= Patricia Llaca =

Mexican actress

Patricia Llaca is a Mexican actress who has participated both in films, soap operas and TV shows. She is also sometimes credited as Patricia De Llaca.

She is best known for her role as Andrea in the film La Habitación Azul.

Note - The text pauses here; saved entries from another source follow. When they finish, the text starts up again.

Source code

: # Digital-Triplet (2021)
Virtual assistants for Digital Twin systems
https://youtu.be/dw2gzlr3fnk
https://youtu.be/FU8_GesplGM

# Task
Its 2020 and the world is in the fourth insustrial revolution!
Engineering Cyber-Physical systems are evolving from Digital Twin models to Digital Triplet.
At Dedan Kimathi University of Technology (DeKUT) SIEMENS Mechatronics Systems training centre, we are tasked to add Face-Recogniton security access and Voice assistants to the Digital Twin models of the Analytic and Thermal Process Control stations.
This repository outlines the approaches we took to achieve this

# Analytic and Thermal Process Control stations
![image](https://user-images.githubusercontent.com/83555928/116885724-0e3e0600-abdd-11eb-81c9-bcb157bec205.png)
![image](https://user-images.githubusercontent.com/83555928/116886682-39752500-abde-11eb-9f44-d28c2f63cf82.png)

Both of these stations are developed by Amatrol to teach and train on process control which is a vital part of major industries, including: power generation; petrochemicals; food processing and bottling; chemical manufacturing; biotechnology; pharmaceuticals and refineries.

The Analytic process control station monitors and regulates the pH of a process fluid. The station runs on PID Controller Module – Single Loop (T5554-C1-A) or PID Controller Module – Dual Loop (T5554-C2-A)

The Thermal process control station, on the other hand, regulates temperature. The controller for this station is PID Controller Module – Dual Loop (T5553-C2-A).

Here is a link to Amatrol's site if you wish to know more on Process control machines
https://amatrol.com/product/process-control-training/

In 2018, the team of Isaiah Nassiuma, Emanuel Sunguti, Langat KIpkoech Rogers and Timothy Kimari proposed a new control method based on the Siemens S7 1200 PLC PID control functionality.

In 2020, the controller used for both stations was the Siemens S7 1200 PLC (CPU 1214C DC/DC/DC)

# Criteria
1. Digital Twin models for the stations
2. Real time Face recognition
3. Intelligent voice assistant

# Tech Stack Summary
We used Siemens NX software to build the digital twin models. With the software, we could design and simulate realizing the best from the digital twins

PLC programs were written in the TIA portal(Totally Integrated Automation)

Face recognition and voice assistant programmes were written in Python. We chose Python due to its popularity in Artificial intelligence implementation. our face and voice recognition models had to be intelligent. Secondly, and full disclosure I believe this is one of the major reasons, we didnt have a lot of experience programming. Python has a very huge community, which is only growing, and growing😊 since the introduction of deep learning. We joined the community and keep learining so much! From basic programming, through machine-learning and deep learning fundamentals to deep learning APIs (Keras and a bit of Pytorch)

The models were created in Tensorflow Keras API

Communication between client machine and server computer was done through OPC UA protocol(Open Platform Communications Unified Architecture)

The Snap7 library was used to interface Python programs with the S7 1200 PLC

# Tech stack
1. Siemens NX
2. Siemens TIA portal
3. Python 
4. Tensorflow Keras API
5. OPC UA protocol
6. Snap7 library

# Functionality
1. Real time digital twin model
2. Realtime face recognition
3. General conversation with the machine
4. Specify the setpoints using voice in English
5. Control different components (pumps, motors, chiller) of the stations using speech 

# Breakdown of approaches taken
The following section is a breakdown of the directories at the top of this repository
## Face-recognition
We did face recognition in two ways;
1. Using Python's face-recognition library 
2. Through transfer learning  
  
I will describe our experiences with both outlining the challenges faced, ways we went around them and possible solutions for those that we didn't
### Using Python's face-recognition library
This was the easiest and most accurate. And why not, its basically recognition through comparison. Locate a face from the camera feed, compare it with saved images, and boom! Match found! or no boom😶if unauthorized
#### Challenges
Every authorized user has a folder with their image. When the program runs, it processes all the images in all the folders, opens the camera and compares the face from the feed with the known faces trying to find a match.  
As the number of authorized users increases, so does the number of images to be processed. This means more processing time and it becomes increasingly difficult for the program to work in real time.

Since 2005, Llaca has hosted the TV Show Animal Nocturno alongside Mexican journalist Ricardo Rocha.

== Filmography ==
- Casi divas (2008) .... Eva
- Llamando a un Angel (2008)
- Efectos Secundarios (2006) .... La Chule
- Sexo, amor y otras perversiones (2006) .... Elena
- "Una de balazos" (2005) (Video) .... Femme Fatale
- Animal nocturno (2005) TV Series .... Host
- Llamando a un Angel (2007) .... Eva Figueroa
- Cero y van cuatro (2004) .... Julieta ("Vida Express")
- Mirada de mujer: El regreso (2003) TV Series .... Verónica
- Tú mataste a Tarantino (2003)
- La Habitación Azul (2002) .... Andrea
- Fidel (2002) (TV) .... American Woman
- Lo que es el amor (2001) TV Series .... Alex Palacios
- Beat (2000) (as Patricia De Llaca) .... Mary
- Alguien vio a Lola? (2000)
- Todo por amor (2000) TV Series .... Raquel
- Ajos y cebollas (1999)
- Al borde (1998) .... Amanda
- El Amor de mi vida (1998) TV Series .... Angela
- Un baúl lleno de miedo (1997) .... Laura Toledo
- La gente ya no escribe (1996)

== Awards ==
She was nominated to have acted on the "Sexiest Scene" for La Habitación Azul shared with her companion Juan Manuel Bernal.